HAART (o terapia antiretrovirale altamente attiva): sono dei farmaci attivi che hanno completamente cambiato l’approccio al virus del HIV. Questa terapia è in grado di bloccare la progressione dell’infezione, quindi il passaggio dal virus HIV all’AIDS, resta così un’infezione cronica ma asintomatica, migliorando notevolmente la vita dei soggetti infettati. Non è una cura nel senso latino del termine, cioè non elimina il virus, ma semplicemente ne blocca la replicazione, non ha alcuna attività quindi nei confronti del virus latente e si è visto che soprattutto a livello dei linfonodi c’è una percentuale di linfociti (per quanto riguarda i linfociti T non attivati) che albergano il virus in forma latente. Queste cellule possono però essere attivate ed avvenuto ciò il virus può ricominciare a replicarsi: rappresentano quindi la sorgente infettiva quando la terapia viene sospesa.

Attualmente in Italia sono stati approvati 26 farmaci suddivisi in classi: abbiamo tre classi storiche di farmaci a cui se ne sono aggiunti di nuovi che utilizzano delle strategie diverse d’azione.
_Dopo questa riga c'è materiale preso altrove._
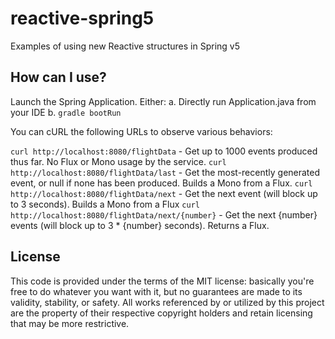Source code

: # reactive-spring5
Examples of using new Reactive structures in Spring v5

## How can I use?
Launch the Spring Application. Either:
    a. Directly run Application.java from your IDE
    b. `gradle bootRun`
    
You can cURL the following URLs to observe various behaviors:

`curl http://localhost:8080/flightData` - Get up to 1000 events produced thus far. No Flux or Mono usage by the service.
`curl http://localhost:8080/flightData/last` - Get the most-recently generated event, or null if none has been produced. Builds a Mono from a Flux.
`curl http://localhost:8080/flightData/next` - Get the next event (will block up to 3 seconds). Builds a Mono from a Flux
`curl http://localhost:8080/flightData/next/{number}` - Get the next {number} events (will block up to 3 * {number} seconds). Returns a Flux.

## License
This code is provided under the terms of the MIT license: basically you're free to do whatever you want with it, but no guarantees are made to its validity, stability, or safety. All works referenced by or utilized by this project are the property of their respective copyright holders and retain licensing that may be more restrictive.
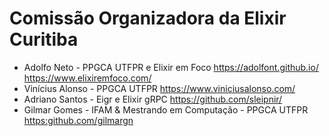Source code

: # Comissão Organizadora da Elixir Curitiba

- Adolfo Neto - PPGCA UTFPR e Elixir em Foco <https://adolfont.github.io/> <https://www.elixiremfoco.com/>
- Vinícius Alonso -  PPGCA UTFPR <https://www.viniciusalonso.com/>
- Adriano Santos - Eigr e Elixir gRPC <https://github.com/sleipnir/>
- Gilmar Gomes - IFAM & Mestrando em Computação - PPGCA UTFPR <https:github.com/gilmargn>
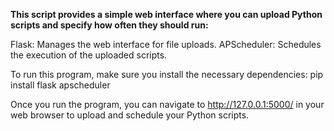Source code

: **This script provides a simple web interface where you can upload Python scripts and specify how often they should run:**

Flask: Manages the web interface for file uploads.
APScheduler: Schedules the execution of the uploaded scripts.

To run this program, make sure you install the necessary dependencies:
pip install flask apscheduler

Once you run the program, you can navigate to http://127.0.0.1:5000/ in your web browser to upload and schedule your Python scripts.
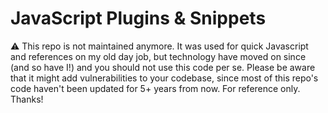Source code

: # JavaScript Plugins &amp; Snippets

⚠ This repo is not maintained anymore. It was used for quick Javascript and references on my old day job, but technology have moved on since (and so have I!) and you should not use this code per se. Please be aware that it might add vulnerabilities to your codebase, since most of this repo's code haven't been updated for 5+ years from now. 
For reference only. 
Thanks!
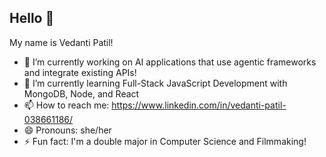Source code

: ## Hello 👋

My name is Vedanti Patil!
- 🔭 I’m currently working on AI applications that use agentic frameworks and integrate existing APIs!
- 🌱 I’m currently learning Full-Stack JavaScript Development with MongoDB, Node, and React 
- 📫 How to reach me: https://www.linkedin.com/in/vedanti-patil-038661186/
- 😄 Pronouns: she/her
- ⚡ Fun fact: I'm a double major in Computer Science and Filmmaking!


<!--
**VedantiPat/VedantiPat** is a ✨ _special_ ✨ repository because its `README.md` (this file) appears on your GitHub profile.

Here are some ideas to get you started:

- 🔭 I’m currently working on ...
- 🌱 I’m currently learning ...
- 👯 I’m looking to collaborate on ...
- 🤔 I’m looking for help with ...
- 💬 Ask me about ...
- 📫 How to reach me: ...
- 😄 Pronouns: ...
- ⚡ Fun fact: ...
-->
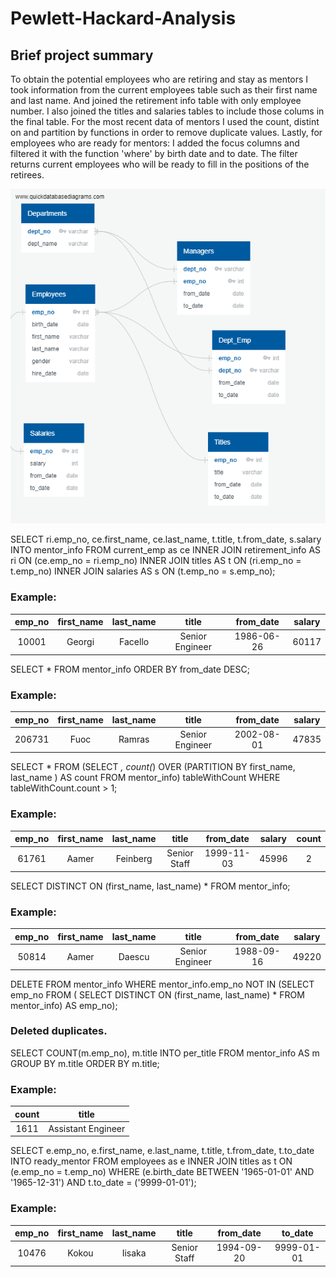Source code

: # Pewlett-Hackard-Analysis
## Brief project summary
To obtain the potential employees who are retiring and stay as mentors I took information from the current employees table such as their first name and last name. And joined the retirement info table with only employee number. I also joined the titles and salaries tables to include those colums in the final table. 
For the most recent data of mentors I used the count, distint on and partition by functions in order to remove duplicate values.
Lastly, for employees who are ready for mentors: I added the focus columns and filtered it with the function 'where' by birth date and to date. The filter returns current employees who will be ready to fill in the positions of the retirees. 

![ERD](EmployeeDB2.png)

SELECT ri.emp_no,
	ce.first_name,
	ce.last_name,
	t.title,
	t.from_date,
	s.salary
INTO mentor_info
FROM current_emp as ce
INNER JOIN retirement_info AS ri
ON (ce.emp_no = ri.emp_no)
INNER JOIN titles AS t
ON (ri.emp_no = t.emp_no)
INNER JOIN salaries AS s
ON (t.emp_no = s.emp_no);

### Example:
| emp_no | first_name | last_name | title | from_date | salary | 
| :---: | :---: | :---: | :---: | :---: | :---: | 
| 10001 | Georgi | Facello | Senior Engineer | 1986-06-26 | 60117 | 


SELECT * FROM mentor_info
ORDER BY from_date DESC;

### Example:
| emp_no | first_name | last_name | title | from_date | salary | 
| :---: | :---: | :---: | :---: | :---: | :---: | 
| 206731 | Fuoc | Ramras | Senior Engineer | 2002-08-01 | 47835 | 


SELECT * FROM
  (SELECT *, count(*)
  OVER
    (PARTITION BY
      first_name,
      last_name
    ) AS count
  FROM mentor_info) tableWithCount
  WHERE tableWithCount.count > 1;

 ### Example:
| emp_no | first_name | last_name | title | from_date | salary | count |
| :---: | :---: | :---: | :---: | :---: | :---: | :---:|
| 61761 | Aamer | Feinberg | Senior Staff | 1999-11-03 | 45996 | 2 |

 
SELECT DISTINCT ON (first_name, last_name) * FROM mentor_info;

### Example:
| emp_no | first_name | last_name | title | from_date | salary | 
| :---: | :---: | :---: | :---: | :---: | :---: | 
| 50814 | Aamer | Daescu | Senior Engineer | 1988-09-16 | 49220 |


DELETE FROM mentor_info WHERE mentor_info.emp_no NOT IN 
(SELECT emp_no FROM (
    SELECT DISTINCT ON (first_name, last_name) *
  FROM mentor_info) AS emp_no);
 ### Deleted duplicates.
 
 
SELECT COUNT(m.emp_no), m.title
INTO per_title
FROM mentor_info AS m
GROUP BY m.title
ORDER BY m.title;

### Example:
| count | title |  
| :---: | :---: | 
| 1611 | Assistant Engineer |


SELECT e.emp_no,
	e.first_name,
	e.last_name,
	t.title,
	t.from_date,
	t.to_date
INTO ready_mentor
FROM employees as e
INNER JOIN titles as t
ON (e.emp_no = t.emp_no)
WHERE (e.birth_date BETWEEN '1965-01-01' AND '1965-12-31')
	AND t.to_date = ('9999-01-01');

### Example:
  
| emp_no | first_name | last_name | title | from_date | to_date | 
| :---: | :---: | :---: | :---: | :---: | :---: | 
| 10476 | Kokou | Iisaka | Senior Staff | 1994-09-20 | 9999-01-01 |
Le tre principali classi sono gli inibitori nucleosidici della trascrittasi inversa, gli inibitori non nucleosidici della trascrittasi inversa e gli inibitori della proteasi. La terapia HART è una terapia combinata: in ogni protocollo terapeutico ci devono essere sempre tre molecole diverse appartenenti perlomeno a due classi farmacologiche diverse e di queste una deve essere sempre un inibitore nucleotidico.

  • Analoghi nucleosidici: sono i primi farmaci che sono stati messi a punto ed erano preesistenti alla comparsa del HIV, erano stati infatti sperimentati come farmaci antitumorali ma poi si vide che erano troppo tossici per l’organismo, ma che erano dei forti inibitori della trascrittasi inversa. Agiscono con un meccanismo di inibizione competitiva, cioè legano la trascrittasi inversa nel sito catalitico dell’enzima dove viene normalmente legato il nucleotide e rendono l’enzima indisponibile ai nucleotidi normali
  • Inibitori non nucleosidici: sono molti meno rispetto agli inibitori nucleosidici, ma uno di questi, l’Efavirenz, è uno degli inibitori più potenti del virus del HIV. Sono delle molecole che da un punto di vista chimico non hanno niente a che vedere con i nucleosidi e non legano l’enzima nel sito catalitico, ma in una tasca idrofobica vicina al sito catalitico, determinando una distorsione della molecola e del sito catalitico stesso, che quindi non è più in grado di legare i nucleotidi. Il problema principale di questi farmaci è che hanno una soglia genetica (è il numero di mutazioni che rendono il virus insensibile al farmaco) molto bassa ed in alcuni casi basta una singola mutazione del gene della trascrittasi inversa per rendere il virus insensibile: la somministrazione di questo farmaco da solo diventa inutile in pochissimo tempo
  • Inibitori della proteasi: l’enzima proteasi è un prodotto del gene Pol e serve a tagliare le poliproteine prodotte durante la fase di traduzione degli mRNA. Il processo di gemmazione del virus dalla membrana citoplasmatica inizia quando è ancora presente la poliproteina Gag-Pol che prende contatto da una parte con le proteine dell’envelope, e dall’altra con il RNA virale. Durante il processo di fuoriuscita del virus dalla cellula la porzione di questa poliproteina che corrisponde alla proteasi taglia mediante un autoclivaggio la poliproteina, determinando la formazione della matrice e del capside. Inibire questo enzima determina la formazione di particelle virali immature, che gemmano ma al cui interno non è avvenuto il processo di maturazione, non si sono formati nè il capside né la la matrice. Dal punto di vista chimico non sono degli amminoacidi, però in una porzione della molecola simulano la struttura del sito di taglio dell’enzima che si trova sulla poliproteina, c’è quindi una competizione (si parla di inibizione competitiva) tra il substrato naturale ed il farmaco, infatti se il farmaco è in concentrazione maggiore sarà questo ad essere legato all’enzima. Questi farmaci sono caratterizzati dall’avere una soglia genetica abbastanza alta e ciò ha permesso di fare delle terapie combinate piuttosto efficaci.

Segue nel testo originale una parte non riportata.